Dataset entries
====

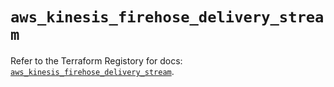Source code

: # `aws_kinesis_firehose_delivery_stream`

Refer to the Terraform Registory for docs: [`aws_kinesis_firehose_delivery_stream`](https://registry.terraform.io/providers/hashicorp/aws/5.13.0/docs/resources/kinesis_firehose_delivery_stream).
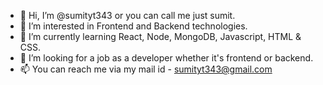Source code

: - 👋 Hi, I’m @sumityt343 or you can call me just sumit.
- 👀 I’m interested in Frontend and Backend technologies.
- 🌱 I’m currently learning React, Node, MongoDB, Javascript, HTML & CSS.
- 💞️ I’m looking for a job as a developer whether it's frontend or backend.
- 📫 You can reach me via my mail id - sumityt343@gmail.com

<!---
That's all about me folks!! ✨✨
--->
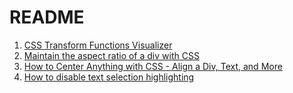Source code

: # README

1. [CSS Transform Functions Visualizer](https://css-transform.moro.es/)
1. [Maintain the aspect ratio of a div with CSS](https://stackoverflow.com/questions/1495407/maintain-the-aspect-ratio-of-a-div-with-css)
1. [How to Center Anything with CSS - Align a Div, Text, and More](https://www.freecodecamp.org/news/how-to-center-anything-with-css-align-a-div-text-and-more/)
1. [How to disable text selection highlighting](https://stackoverflow.com/questions/826782/how-to-disable-text-selection-highlighting)
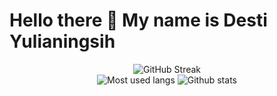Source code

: 
<div id="header" align="left">
  <h1>Hello there 👋 My name is Desti Yulianingsih</h1>
   <!-- <img src="[insert an image of yourself or something you like]" width="200"  --!>

  
  
  
  </div>


<div id="stats" align="center">
  
  <img src="https://streak-stats.demolab.com?user=httpdesti&theme=transparent&fire=EB5454" alt="GitHub Streak"/>
  <br>
  
<div align="center">
  <img src="https://github-readme-stats.vercel.app/api/top-langs/?username=httpdesti&layout=compact&theme=tokyonight" alt="Most used langs"/>
  <img src="https://github-readme-stats.vercel.app/api?username=httpdesti&show_icons=true&theme=radical&rank_icon=github&include_all_commits=true" alt="Github stats"/>

</div>

</div>
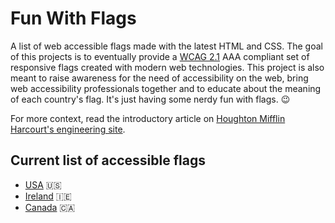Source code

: # Fun With Flags
A list of web accessible flags made with the latest HTML and CSS. The goal of this projects is to eventually provide a [WCAG 2.1](https://www.w3.org/TR/WCAG21/) AAA compliant set of responsive flags created with modern web technologies. This project is also meant to raise awareness for the need of accessibility on the web, bring web accessibility professionals together and to educate about the meaning of each country's flag. It's just having some nerdy fun with flags. 😉 

For more context, read the introductory article on [Houghton Mifflin Harcourt's engineering site](https://hmh.engineering/i-made-the-american-flag-accessible-and-its-awesome-e1853857e47a).

## Current list of accessible flags
- [USA](https://attilavago.github.io/fun-with-flags/usa/) 🇺🇸
- [Ireland](https://attilavago.github.io/fun-with-flags/ireland/) 🇮🇪
- [Canada](https://attilavago.github.io/fun-with-flags/canada/) 🇨🇦

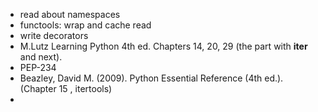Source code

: - read about namespaces
- functools: wrap and cache read
- write decorators
- M.Lutz  Learning Python 4th ed. Chapters 14, 20, 29 (the part with __iter__ and next).
- PEP-234
- Beazley, David M. (2009). Python Essential Reference (4th ed.). (Chapter 15 , itertools)
- 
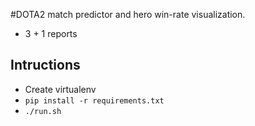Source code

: #DOTA2 match predictor and hero win-rate visualization.


- 3 + 1 reports


## Intructions

* Create virtualenv
* `pip install -r requirements.txt`
* `./run.sh`
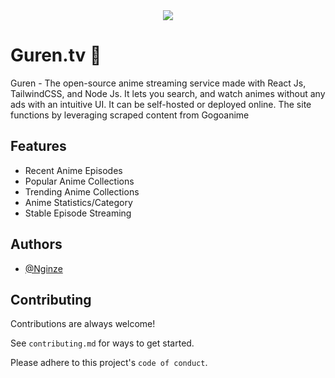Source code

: 
<div align = "center">
    <img src = "https://img.icons8.com/color/100/000000/animelab.png"/>
</div>


# Guren.tv 🤩

Guren - The open-source anime streaming service made with React Js, TailwindCSS, and Node Js. It lets you search, and watch animes without any ads with an intuitive UI. It can be self-hosted or deployed online.
The site functions by leveraging scraped content from Gogoanime


## Features

- Recent Anime Episodes
- Popular Anime Collections
- Trending Anime Collections
- Anime Statistics/Category
- Stable Episode Streaming 



## Authors

- [@Nginze](https://github.com/Nginze)


## Contributing

Contributions are always welcome!

See `contributing.md` for ways to get started.

Please adhere to this project's `code of conduct`.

====

Without the pictures, retype each line of the records above exactly.

Source code

: # `aws_kinesis_firehose_delivery_stream`

Refer to the Terraform Registory for docs: [`aws_kinesis_firehose_delivery_stream`](https://registry.terraform.io/providers/hashicorp/aws/5.13.0/docs/resources/kinesis_firehose_delivery_stream).
Source code

: - 👋 Hi, I’m @sumityt343 or you can call me just sumit.
- 👀 I’m interested in Frontend and Backend technologies.
- 🌱 I’m currently learning React, Node, MongoDB, Javascript, HTML & CSS.
- 💞️ I’m looking for a job as a developer whether it's frontend or backend.
- 📫 You can reach me via my mail id - sumityt343@gmail.com

<!---
That's all about me folks!! ✨✨
--->
Source code

: # README

1. [CSS Transform Functions Visualizer](https://css-transform.moro.es/)
1. [Maintain the aspect ratio of a div with CSS](https://stackoverflow.com/questions/1495407/maintain-the-aspect-ratio-of-a-div-with-css)
1. [How to Center Anything with CSS - Align a Div, Text, and More](https://www.freecodecamp.org/news/how-to-center-anything-with-css-align-a-div-text-and-more/)
1. [How to disable text selection highlighting](https://stackoverflow.com/questions/826782/how-to-disable-text-selection-highlighting)
Source code

: 
<div id="header" align="left">
  <h1>Hello there 👋 My name is Desti Yulianingsih</h1>
   <!-- <img src="[insert an image of yourself or something you like]" width="200"  --!>

  
  
  
  </div>


<div id="stats" align="center">
  
  <img src="https://streak-stats.demolab.com?user=httpdesti&theme=transparent&fire=EB5454" alt="GitHub Streak"/>
  <br>
  
<div align="center">
  <img src="https://github-readme-stats.vercel.app/api/top-langs/?username=httpdesti&layout=compact&theme=tokyonight" alt="Most used langs"/>
  <img src="https://github-readme-stats.vercel.app/api?username=httpdesti&show_icons=true&theme=radical&rank_icon=github&include_all_commits=true" alt="Github stats"/>

</div>

</div>
Source code

: # Fun With Flags
A list of web accessible flags made with the latest HTML and CSS. The goal of this projects is to eventually provide a [WCAG 2.1](https://www.w3.org/TR/WCAG21/) AAA compliant set of responsive flags created with modern web technologies. This project is also meant to raise awareness for the need of accessibility on the web, bring web accessibility professionals together and to educate about the meaning of each country's flag. It's just having some nerdy fun with flags. 😉 

For more context, read the introductory article on [Houghton Mifflin Harcourt's engineering site](https://hmh.engineering/i-made-the-american-flag-accessible-and-its-awesome-e1853857e47a).

## Current list of accessible flags
- [USA](https://attilavago.github.io/fun-with-flags/usa/) 🇺🇸
- [Ireland](https://attilavago.github.io/fun-with-flags/ireland/) 🇮🇪
- [Canada](https://attilavago.github.io/fun-with-flags/canada/) 🇨🇦

Source code

: - read about namespaces
- functools: wrap and cache read
- write decorators
- M.Lutz  Learning Python 4th ed. Chapters 14, 20, 29 (the part with __iter__ and next).
- PEP-234
- Beazley, David M. (2009). Python Essential Reference (4th ed.). (Chapter 15 , itertools)
- 
Source code

: #DOTA2 match predictor and hero win-rate visualization.


- 3 + 1 reports


## Intructions

* Create virtualenv
* `pip install -r requirements.txt`
* `./run.sh`
Source code

: 
<div align = "center">
    <img src = "https://img.icons8.com/color/100/000000/animelab.png"/>
</div>


# Guren.tv 🤩

Guren - The open-source anime streaming service made with React Js, TailwindCSS, and Node Js. It lets you search, and watch animes without any ads with an intuitive UI. It can be self-hosted or deployed online.
The site functions by leveraging scraped content from Gogoanime


## Features

- Recent Anime Episodes
- Popular Anime Collections
- Trending Anime Collections
- Anime Statistics/Category
- Stable Episode Streaming 



## Authors

- [@Nginze](https://github.com/Nginze)


## Contributing

Contributions are always welcome!

See `contributing.md` for ways to get started.

Please adhere to this project's `code of conduct`.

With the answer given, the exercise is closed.